*EXERCISE BRIEF*:
In the records below, the lines between the one holding "- **MongoDB + Mongoose**" and the one holding "3. Use unsupervised", inclusive, are to be transcribed exactly; no pictures are to be included.

*GIVEN DATA*:
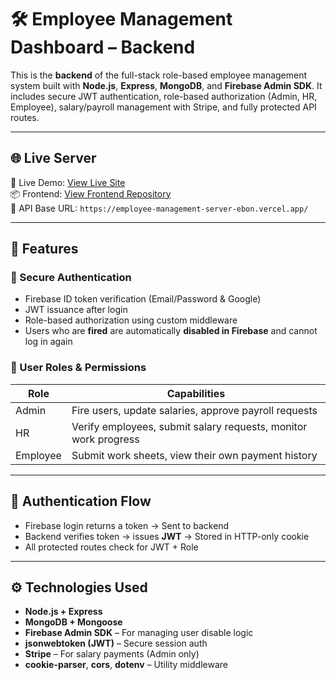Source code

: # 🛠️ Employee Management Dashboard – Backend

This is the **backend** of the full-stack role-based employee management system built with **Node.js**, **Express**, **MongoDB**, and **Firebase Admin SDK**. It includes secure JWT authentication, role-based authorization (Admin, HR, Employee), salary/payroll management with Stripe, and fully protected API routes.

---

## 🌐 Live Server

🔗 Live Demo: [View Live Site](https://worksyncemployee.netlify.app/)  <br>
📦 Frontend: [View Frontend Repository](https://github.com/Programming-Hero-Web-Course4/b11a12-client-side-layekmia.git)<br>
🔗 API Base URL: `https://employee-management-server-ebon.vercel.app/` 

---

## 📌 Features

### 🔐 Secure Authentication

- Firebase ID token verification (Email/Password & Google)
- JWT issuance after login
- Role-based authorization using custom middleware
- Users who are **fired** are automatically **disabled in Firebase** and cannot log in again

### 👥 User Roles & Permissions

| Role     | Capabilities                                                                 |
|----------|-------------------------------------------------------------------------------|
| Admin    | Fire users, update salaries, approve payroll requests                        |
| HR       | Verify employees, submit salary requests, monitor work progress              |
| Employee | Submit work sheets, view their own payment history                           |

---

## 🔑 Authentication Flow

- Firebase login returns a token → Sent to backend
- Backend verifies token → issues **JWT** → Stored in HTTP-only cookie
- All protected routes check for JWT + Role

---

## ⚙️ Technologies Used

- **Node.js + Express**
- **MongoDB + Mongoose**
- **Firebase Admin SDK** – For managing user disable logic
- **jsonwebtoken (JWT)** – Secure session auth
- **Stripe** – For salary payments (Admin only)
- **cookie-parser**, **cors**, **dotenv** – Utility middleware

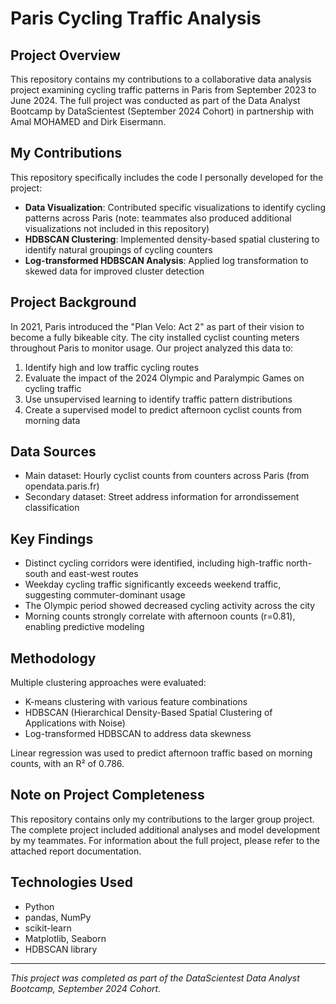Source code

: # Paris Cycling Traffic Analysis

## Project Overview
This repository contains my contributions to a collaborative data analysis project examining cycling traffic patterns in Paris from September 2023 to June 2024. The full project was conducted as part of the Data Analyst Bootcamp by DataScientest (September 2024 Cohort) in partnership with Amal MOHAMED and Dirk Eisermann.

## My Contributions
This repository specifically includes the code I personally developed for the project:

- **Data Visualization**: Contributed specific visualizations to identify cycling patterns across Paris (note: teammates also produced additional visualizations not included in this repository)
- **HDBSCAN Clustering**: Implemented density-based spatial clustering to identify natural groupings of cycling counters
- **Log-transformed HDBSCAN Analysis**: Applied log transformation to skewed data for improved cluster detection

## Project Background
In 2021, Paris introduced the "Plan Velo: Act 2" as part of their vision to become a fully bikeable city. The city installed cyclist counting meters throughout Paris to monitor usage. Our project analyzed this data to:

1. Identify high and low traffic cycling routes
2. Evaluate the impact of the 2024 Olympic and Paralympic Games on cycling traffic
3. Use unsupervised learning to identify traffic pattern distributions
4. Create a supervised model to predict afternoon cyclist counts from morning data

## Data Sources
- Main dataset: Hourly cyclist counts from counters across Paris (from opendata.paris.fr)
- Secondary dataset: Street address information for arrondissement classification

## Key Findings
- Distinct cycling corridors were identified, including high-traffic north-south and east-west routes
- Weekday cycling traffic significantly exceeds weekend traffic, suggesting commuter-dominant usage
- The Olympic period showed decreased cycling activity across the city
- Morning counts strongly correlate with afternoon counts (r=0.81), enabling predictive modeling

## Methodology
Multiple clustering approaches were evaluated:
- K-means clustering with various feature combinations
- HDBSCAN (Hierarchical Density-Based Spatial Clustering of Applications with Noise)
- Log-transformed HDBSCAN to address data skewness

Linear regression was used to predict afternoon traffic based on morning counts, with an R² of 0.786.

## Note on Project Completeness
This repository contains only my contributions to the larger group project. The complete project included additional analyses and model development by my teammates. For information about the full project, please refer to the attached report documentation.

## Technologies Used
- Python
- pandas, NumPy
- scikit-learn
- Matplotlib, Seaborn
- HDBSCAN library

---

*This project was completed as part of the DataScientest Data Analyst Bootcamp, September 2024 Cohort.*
--
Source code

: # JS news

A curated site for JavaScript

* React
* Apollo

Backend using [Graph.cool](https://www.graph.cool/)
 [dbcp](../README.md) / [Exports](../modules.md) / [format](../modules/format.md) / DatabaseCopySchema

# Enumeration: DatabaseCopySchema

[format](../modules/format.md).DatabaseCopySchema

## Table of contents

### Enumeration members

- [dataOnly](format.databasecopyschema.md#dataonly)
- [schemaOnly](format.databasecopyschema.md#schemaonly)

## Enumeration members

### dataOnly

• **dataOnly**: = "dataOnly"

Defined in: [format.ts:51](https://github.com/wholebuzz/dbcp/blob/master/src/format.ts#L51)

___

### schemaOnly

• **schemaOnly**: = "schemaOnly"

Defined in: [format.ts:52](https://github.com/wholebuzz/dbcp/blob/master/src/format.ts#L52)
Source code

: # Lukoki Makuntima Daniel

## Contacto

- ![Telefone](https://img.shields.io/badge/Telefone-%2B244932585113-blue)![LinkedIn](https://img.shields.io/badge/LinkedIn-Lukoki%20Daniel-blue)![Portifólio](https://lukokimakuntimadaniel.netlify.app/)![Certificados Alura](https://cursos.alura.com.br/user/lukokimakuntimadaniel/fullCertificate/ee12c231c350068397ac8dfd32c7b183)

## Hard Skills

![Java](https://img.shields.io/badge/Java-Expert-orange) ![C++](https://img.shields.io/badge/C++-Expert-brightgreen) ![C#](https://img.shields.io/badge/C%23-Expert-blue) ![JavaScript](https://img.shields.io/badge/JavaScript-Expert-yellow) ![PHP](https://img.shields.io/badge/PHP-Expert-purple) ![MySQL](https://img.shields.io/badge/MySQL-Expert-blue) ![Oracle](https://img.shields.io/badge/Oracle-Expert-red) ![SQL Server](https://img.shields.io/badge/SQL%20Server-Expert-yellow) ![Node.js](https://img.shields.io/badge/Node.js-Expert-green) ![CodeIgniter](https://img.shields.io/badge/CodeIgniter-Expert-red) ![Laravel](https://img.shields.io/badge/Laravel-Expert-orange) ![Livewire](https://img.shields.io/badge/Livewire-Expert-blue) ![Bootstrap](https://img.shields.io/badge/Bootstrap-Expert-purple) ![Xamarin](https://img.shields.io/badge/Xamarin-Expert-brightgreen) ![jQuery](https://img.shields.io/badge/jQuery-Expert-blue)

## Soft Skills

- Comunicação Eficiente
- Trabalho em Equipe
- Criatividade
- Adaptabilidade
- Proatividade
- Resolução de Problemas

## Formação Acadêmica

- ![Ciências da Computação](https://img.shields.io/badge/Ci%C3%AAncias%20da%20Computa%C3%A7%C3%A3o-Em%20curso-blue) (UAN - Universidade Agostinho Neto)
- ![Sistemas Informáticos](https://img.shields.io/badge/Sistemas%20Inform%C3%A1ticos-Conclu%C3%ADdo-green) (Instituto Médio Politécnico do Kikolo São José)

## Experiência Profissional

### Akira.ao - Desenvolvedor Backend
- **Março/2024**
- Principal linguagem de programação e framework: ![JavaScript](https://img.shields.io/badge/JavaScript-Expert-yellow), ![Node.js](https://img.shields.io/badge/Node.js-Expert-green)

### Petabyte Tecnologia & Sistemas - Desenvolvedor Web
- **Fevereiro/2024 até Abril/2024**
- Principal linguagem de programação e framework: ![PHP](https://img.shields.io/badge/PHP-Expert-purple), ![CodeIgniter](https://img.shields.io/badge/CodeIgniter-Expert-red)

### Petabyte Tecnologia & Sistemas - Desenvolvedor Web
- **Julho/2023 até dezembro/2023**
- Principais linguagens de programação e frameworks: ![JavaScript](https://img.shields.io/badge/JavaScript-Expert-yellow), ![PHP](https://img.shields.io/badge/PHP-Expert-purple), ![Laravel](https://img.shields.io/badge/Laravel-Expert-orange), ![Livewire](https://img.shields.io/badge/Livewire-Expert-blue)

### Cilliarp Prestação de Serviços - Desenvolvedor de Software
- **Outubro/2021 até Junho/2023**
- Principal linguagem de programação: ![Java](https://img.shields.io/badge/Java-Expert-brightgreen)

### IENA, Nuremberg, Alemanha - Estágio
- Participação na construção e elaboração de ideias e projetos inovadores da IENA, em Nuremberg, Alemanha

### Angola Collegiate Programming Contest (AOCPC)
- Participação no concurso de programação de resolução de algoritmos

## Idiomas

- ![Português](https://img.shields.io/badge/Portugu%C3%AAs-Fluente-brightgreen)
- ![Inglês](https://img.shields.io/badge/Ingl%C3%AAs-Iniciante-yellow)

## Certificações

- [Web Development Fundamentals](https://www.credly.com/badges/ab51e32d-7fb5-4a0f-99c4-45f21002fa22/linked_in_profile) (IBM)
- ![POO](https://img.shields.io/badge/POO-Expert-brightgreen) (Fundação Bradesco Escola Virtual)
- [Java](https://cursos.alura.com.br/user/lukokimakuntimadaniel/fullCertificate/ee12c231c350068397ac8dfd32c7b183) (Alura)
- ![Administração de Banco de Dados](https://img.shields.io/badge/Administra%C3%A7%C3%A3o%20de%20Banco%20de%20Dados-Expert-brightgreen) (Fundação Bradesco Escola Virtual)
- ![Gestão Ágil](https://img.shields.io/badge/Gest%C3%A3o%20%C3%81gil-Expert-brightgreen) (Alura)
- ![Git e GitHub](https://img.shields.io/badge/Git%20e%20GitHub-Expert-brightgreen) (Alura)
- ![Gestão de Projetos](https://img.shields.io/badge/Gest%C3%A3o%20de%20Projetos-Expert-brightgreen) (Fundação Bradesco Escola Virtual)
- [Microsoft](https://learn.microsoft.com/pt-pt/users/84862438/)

*ANSWER FOR THE TASK*:
- **MongoDB + Mongoose**
- **Firebase Admin SDK** – For managing user disable logic
- **jsonwebtoken (JWT)** – Secure session auth
- **Stripe** – For salary payments (Admin only)
- **cookie-parser**, **cors**, **dotenv** – Utility middleware

Source code

: # Paris Cycling Traffic Analysis

## Project Overview
This repository contains my contributions to a collaborative data analysis project examining cycling traffic patterns in Paris from September 2023 to June 2024. The full project was conducted as part of the Data Analyst Bootcamp by DataScientest (September 2024 Cohort) in partnership with Amal MOHAMED and Dirk Eisermann.

## My Contributions
This repository specifically includes the code I personally developed for the project:

- **Data Visualization**: Contributed specific visualizations to identify cycling patterns across Paris (note: teammates also produced additional visualizations not included in this repository)
- **HDBSCAN Clustering**: Implemented density-based spatial clustering to identify natural groupings of cycling counters
- **Log-transformed HDBSCAN Analysis**: Applied log transformation to skewed data for improved cluster detection

## Project Background
In 2021, Paris introduced the "Plan Velo: Act 2" as part of their vision to become a fully bikeable city. The city installed cyclist counting meters throughout Paris to monitor usage. Our project analyzed this data to:

1. Identify high and low traffic cycling routes
2. Evaluate the impact of the 2024 Olympic and Paralympic Games on cycling traffic
3. Use unsupervised learning to identify traffic pattern distributions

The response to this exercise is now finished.